It’s Friday, so here is a collection of odds and ends –

  • Rep. Chaffetz (R-Utah) introduced a bill this week to require state and local law enforcement to follow the same rules the FBI started following recently.  As a result of the policy that the DoJ just released, DoJ agencies now have to get a warrant before deploying a Stingray cell phone interceptor.  The Stingray is kind of invasive – sweeping up all cell traffic, sometimes including text messages – within the radius of coverage.  Once the Stingray decides you are not it’s target, it will drop you – and maybe your call as well while collecting all of your traffic until it releases your phone.   The bill will also require law enforcement to stop being sleazy when going before a judge to get a warrant to use the Stingray – as reports have indicated they have been less than honest in the past.  In part, this is due to a desire by Harris, who makes the Stingray, to keep the system under the radar.  Of course, this bill still has to go through the legislative process, so who knows what or if anything will become law.
  • Mozilla released Firefox 42 this week.  Besides fixing a number of bugs, including some high severity ones, it adds a new privacy and anti-tracking feature.  The new feature, when the user invokes it, will actively block ads, analytics trackers and social media trackers that record the user’s behavior and report it to third parties.  It is adjustable on a site by site basis.
  • UK Home Secretary Theresa May confirmed that the UK government will seek to force all ISPs to store Internet access data for all users for a year.  While it won’t have to keep data at the page level, it will have to keep data at the site level.  Given things like TOR and VPNs, this is both invasive and meaningless as it will be easy to bypass.  While the bill does not ban end to end encryption as had been predicted, it does say that ISPs must take reasonable steps to provide data in response to warrants unencrypted – without defining reasonable.  It also codifys what GCHQ and other agencies have been doing for years – breaking in to user’s computers and phones – including ones in other countries like, say, the US.  The bill has been called the “Snooper’s Charter” by some.
  • Two of the largest employee background check firms have to pay consumers $10.5 million and pay the government a penalty of $2.5 million for selling inaccurate information about job applicants to employers.  The reports provide information such as criminal background records and information that is not legally allowed to be included in consumer reports.  Part of the problem is these firms run the checks based on first and last name and don’t have a method for resolving confusion between similar names.  Apparently 70% of the disputed criminal history complaints resulted in a change or correction – maybe after the people who’s criminal history was wrongly reported lost the job opportunity.
  • And finally, as Apple and the DoJ fight over unlocking an iPhone, the government is invoking the All Writs Act – a revolutionary war era law as the basis of their requiring Apple to unlock the phone.  The government is saying that since Apple doesn’t sell you the software, they are still the owner and therefore, the All Writs Act authorizes the court to issue All Writs necessary or appropriate to unlock it.  I am sure that the framers of the Constitution did not anticipate it being used to unlock an iPhone.
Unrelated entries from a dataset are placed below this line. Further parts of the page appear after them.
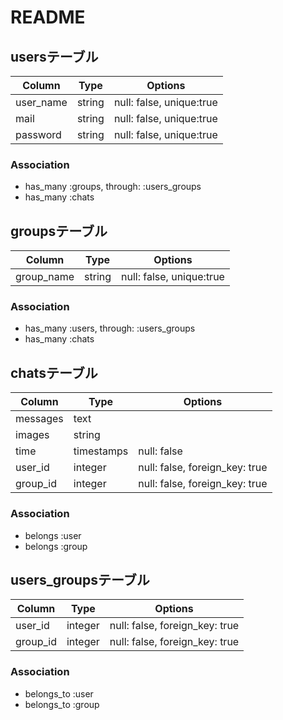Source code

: # README


## usersテーブル
|Column|Type|Options|
|------|----|-------|
|user_name|string|null: false, unique:true|
|mail|string|null: false, unique:true|
|password|string|null: false, unique:true|

### Association
- has_many :groups, through: :users_groups
- has_many :chats

## groupsテーブル
|Column|Type|Options|
|------|----|-------|
|group_name|string|null: false, unique:true|

### Association
- has_many :users, through: :users_groups
- has_many :chats

## chatsテーブル
|Column|Type|Options|
|------|----|-------|
|messages|text||
|images|string||
|time|timestamps|null: false|
|user_id|integer|null: false, foreign_key: true|
|group_id|integer|null: false, foreign_key: true|

### Association
- belongs :user
- belongs :group

## users_groupsテーブル
|Column|Type|Options|
|------|----|-------|
|user_id|integer|null: false, foreign_key: true|
|group_id|integer|null: false, foreign_key: true|

### Association
- belongs_to :user
- belongs_to :group
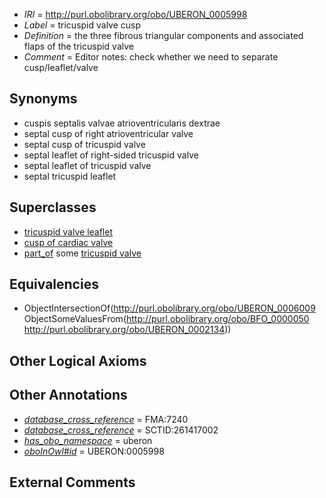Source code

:  * *IRI* = http://purl.obolibrary.org/obo/UBERON_0005998
 * *Label* = tricuspid valve cusp
 * *Definition* = the three fibrous triangular components and associated flaps of the tricuspid valve
 * *Comment* = Editor notes: check whether we need to separate cusp/leaflet/valve

## Synonyms

 * cuspis septalis valvae atrioventricularis dextrae
 * septal cusp of right atrioventricular valve
 * septal cusp of tricuspid valve
 * septal leaflet of right-sided tricuspid valve
 * septal leaflet of tricuspid valve
 * septal tricuspid leaflet

## Superclasses

 * [tricuspid valve leaflet](../../UBERON/84/UBERON_0005484.md)
 * [cusp of cardiac valve](../../UBERON/09/UBERON_0006009.md)
 * [part_of](../../BFO/50/BFO_0000050.md) some [tricuspid valve](../../UBERON/34/UBERON_0002134.md)

## Equivalencies

 * ObjectIntersectionOf(<http://purl.obolibrary.org/obo/UBERON_0006009> ObjectSomeValuesFrom(<http://purl.obolibrary.org/obo/BFO_0000050> <http://purl.obolibrary.org/obo/UBERON_0002134>))

## Other Logical Axioms


## Other Annotations

 * *[database_cross_reference](../../ef/oboInOwl#hasDbXref.md)* = FMA:7240
 * *[database_cross_reference](../../ef/oboInOwl#hasDbXref.md)* = SCTID:261417002
 * *[has_obo_namespace](../../ce/oboInOwl#hasOBONamespace.md)* = uberon
 * *[oboInOwl#id](../../id/oboInOwl#id.md)* = UBERON:0005998

## External Comments

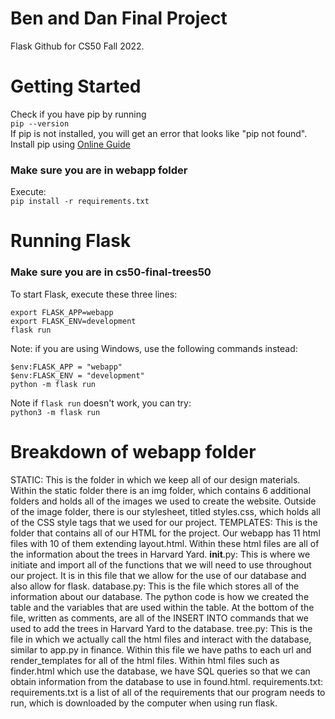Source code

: # Ben and Dan Final Project

Flask Github for CS50 Fall 2022.

# Getting Started

Check if you have pip by running <br/>
`pip --version` <br/>
If pip is not installed, you will get an error that looks like "pip not found". Install pip using [Online Guide](https://www.geeksforgeeks.org/download-and-install-pip-latest-version/) <br/>
### Make sure you are in webapp folder

Execute: <br/>
`pip install -r requirements.txt`

# Running Flask

### Make sure you are in cs50-final-trees50

To start Flask, execute these three lines: <br/>

`export FLASK_APP=webapp` <br/>
`export FLASK_ENV=development` <br/>
`flask run`

Note: if you are using Windows, use the following commands instead: <br/>

`$env:FLASK_APP = "webapp"` <br/>
`$env:FLASK_ENV = "development"` <br/>
`python -m flask run`

Note if `flask run` doesn't work, you can try: <br/>
`python3 -m flask run`

# Breakdown of webapp folder
STATIC: This is the folder in which we keep all of our design materials. Within the static folder there is an img folder, which contains 6 additional folders and holds all of the images we used to create the website. Outside of the image folder, there is our stylesheet, titled styles.css, which holds all of the CSS style tags that we used for our project. 
TEMPLATES: This is the folder that contains all of our HTML for the project. Our webapp has 11 html files with 10 of them extending layout.html. Within these html files are all of the information about the trees in Harvard Yard. 
__init__.py: This is where we initiate and import all of the functions that we will need to use throughout our project. It is in this file that we allow for the use of our database and also allow for flask. 
database.py: This is the file which stores all of the information about our database. The python code is how we created the table and the variables that are used within the table. At the bottom of the file, written as comments, are all of the INSERT INTO commands that we used to add the trees in Harvard Yard to the database.
tree.py: This is the file in which we actually call the html files and interact with the database, similar to app.py in finance. Within this file we have paths to each url and render_templates for all of the html files. Within html files such as finder.html which use the database, we have SQL queries so that we can obtain information from the database to use in found.html. 
requirements.txt: requirements.txt is a list of all of the requirements that our program needs to run, which is downloaded by the computer when using run flask. 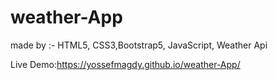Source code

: # weather-App
made by :- HTML5, CSS3,Bootstrap5, JavaScript, Weather Api

Live Demo:https://yossefmagdy.github.io/weather-App/
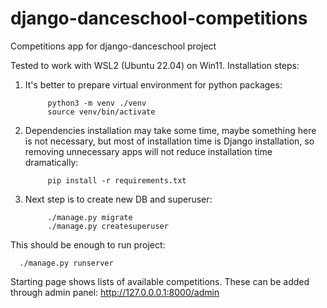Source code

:# django-danceschool-competitions
Competitions app for django-danceschool project

Tested to work with WSL2 (Ubuntu 22.04) on Win11. Installation steps:

1. It's better to prepare virtual environment for python packages:
      
            python3 -m venv ./venv 
            source venv/bin/activate

2. Dependencies installation may take some time, maybe something here is not necessary, but most of installation time is Django installation, so removing unnecessary apps will not reduce installation time dramatically:
      
            pip install -r requirements.txt
  
3. Next step is to create new DB and superuser:
      
            ./manage.py migrate
            ./manage.py createsuperuser
  
This should be enough to run project:
      
      ./manage.py runserver

Starting page shows lists of available competitions. These can be added through admin panel: http://127.0.0.0.1:8000/admin
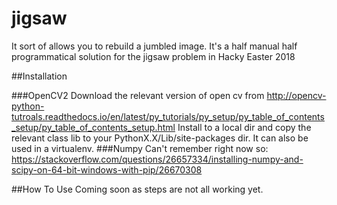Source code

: # jigsaw
It sort of allows you to rebuild a jumbled image. It's a half manual half programmatical solution for the jigsaw problem in Hacky Easter 2018

##Installation

###OpenCV2
Download the relevant version of open cv from
http://opencv-python-tutroals.readthedocs.io/en/latest/py_tutorials/py_setup/py_table_of_contents_setup/py_table_of_contents_setup.html
Install to a local dir and copy the relevant class lib to your PythonX.X/Lib/site-packages dir.
It can also be used in a virtualenv.
###Numpy
Can't remember right now so:
https://stackoverflow.com/questions/26657334/installing-numpy-and-scipy-on-64-bit-windows-with-pip/26670308


##How To Use
Coming soon as steps are not all working yet.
In the past, courts have rubber stamped these requests to have manufacturers unlock phones.  This time Apple appears to have found a judge who is willing to question this.  If the judge sides with the government, then any software developer anywhere could be forced to help the government bypass encryption or help the government in other unspecified ways – for example, retrieving data created by any application.  Stay tuned.

 

Information on the Stingray bill came from Wired.

Information on the Firefox 42 came from SC Magazine.

Information on employee background check firms came from Credit.com.

Information on the All Writs Act came from JustSecurity.org.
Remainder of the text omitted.